The NUT (National Union of Teachers) states that “Teachers’ workload is currently far too high and surveys show that recently qualified teachers work longer hours than their more experienced colleagues.” Clearly, this is not acceptable but fortunately there appears to be a movement recognising and tackling this problem. No one wants to see teachers, especially enthusiastic and optimistic NQTs, suffering from exhaustion and burn out caused by excessive and unnecessary workload. It can take years for some teachers to find the right balance in their life between work and home life. Sadly, some teachers never find the balance and leave the profession as a result. However, managing workload can be a skill that teachers can get better at, especially with the right support. Hindsight is a wonderful thing as they say. There are some experiences that teachers have to experience for themselves and learn from, for example we can reflect on a lesson that we didn’t feel went well and do things differently next time or ask why the lesson plan didn’t actually go to plan as we hoped for? However, there are lots of experienced teachers, myself included, who are willing to share their stories and offer advice to support NQTs and other educators from repeating mistakes we made. Here’s some advice I have to offer …
Spend time developing subject knowledge rather than creating resources!
This may surprise some colleagues that know me as I do really enjoy creating and adapting resources for the classroom.
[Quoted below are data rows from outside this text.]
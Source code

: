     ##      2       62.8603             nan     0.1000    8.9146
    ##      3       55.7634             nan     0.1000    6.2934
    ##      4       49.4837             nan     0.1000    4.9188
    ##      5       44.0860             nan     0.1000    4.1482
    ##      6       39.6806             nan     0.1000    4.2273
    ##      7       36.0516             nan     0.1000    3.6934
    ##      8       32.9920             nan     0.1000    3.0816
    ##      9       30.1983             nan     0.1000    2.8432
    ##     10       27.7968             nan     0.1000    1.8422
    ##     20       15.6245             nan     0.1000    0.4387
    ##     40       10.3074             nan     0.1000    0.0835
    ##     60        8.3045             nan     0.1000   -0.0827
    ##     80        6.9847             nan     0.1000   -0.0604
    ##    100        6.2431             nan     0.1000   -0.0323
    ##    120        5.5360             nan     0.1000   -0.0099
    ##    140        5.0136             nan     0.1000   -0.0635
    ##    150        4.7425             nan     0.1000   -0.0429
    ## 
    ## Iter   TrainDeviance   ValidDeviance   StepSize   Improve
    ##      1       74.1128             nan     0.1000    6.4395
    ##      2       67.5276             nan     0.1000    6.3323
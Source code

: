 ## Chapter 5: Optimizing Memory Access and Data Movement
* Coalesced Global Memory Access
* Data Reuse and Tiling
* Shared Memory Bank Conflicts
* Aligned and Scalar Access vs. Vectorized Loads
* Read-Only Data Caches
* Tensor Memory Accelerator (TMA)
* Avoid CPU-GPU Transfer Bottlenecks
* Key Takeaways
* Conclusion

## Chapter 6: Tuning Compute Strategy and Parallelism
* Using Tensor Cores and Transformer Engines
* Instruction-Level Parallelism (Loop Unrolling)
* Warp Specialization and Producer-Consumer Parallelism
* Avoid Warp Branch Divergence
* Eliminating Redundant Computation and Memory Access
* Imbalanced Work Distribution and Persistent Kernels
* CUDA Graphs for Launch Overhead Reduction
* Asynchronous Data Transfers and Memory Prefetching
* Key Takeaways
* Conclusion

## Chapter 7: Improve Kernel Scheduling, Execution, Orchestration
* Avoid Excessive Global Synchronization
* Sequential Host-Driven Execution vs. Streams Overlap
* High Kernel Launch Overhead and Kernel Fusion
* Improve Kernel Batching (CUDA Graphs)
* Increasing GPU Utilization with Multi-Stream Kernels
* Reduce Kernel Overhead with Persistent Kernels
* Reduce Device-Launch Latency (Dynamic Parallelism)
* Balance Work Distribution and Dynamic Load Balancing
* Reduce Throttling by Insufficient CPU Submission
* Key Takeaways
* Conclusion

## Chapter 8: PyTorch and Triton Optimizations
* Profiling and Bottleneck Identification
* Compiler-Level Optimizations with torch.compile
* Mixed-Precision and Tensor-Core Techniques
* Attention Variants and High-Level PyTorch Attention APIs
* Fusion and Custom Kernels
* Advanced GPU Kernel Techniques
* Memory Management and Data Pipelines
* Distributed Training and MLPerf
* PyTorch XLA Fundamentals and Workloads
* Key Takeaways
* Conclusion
My first book Love To Teach: Research and Resources for every classroom has recently been published which shares a lot of classroom resources and ideas. As my book explains, resources are only one aspect of teaching and learning. When it comes to resources we need to consider how much of our time and effort we are investing into resources and how that can impact our workload. I share resources with the hope and aim to support other educators around the world as many have supported my classroom practice. One particular challenge in regards to workload that I have experienced has been finding the time to develop my subject knowledge. The term “knowledge-rich” curriculum is becoming more widely used with a strong emphasis on teachers having deep subject knowledge and lessons being driven by content, not just focusing on skills. Of course teachers have the background and qualifications to teach their subjects but not all undergraduate or postgraduate courses provide coverage of the content that a teacher may have to deliver. Many teachers are also being expected to teach subjects that they do not specialise in, bringing additional workload issues. At my current school the history A Level course being taught involved a different exam board to the one I had previously used and one of the topics: Russia 1917 – 1991, Lenin to Yeltsin was completely new to me. Whilst I have general knowledge of this period I have never actually studied the history of the USSR or any Russian history at school or university. This was also a topic I had never taught before either. I knew it would be a challenge to get the level of required depth in regards to subject knowledge and that it would be very time consuming but of course very important and necessary. On reflection, three years later I now feel very confident teaching this course. I am also glad I have widened my own subject knowledge and gained experience of teaching a different period, country, specification and exam board.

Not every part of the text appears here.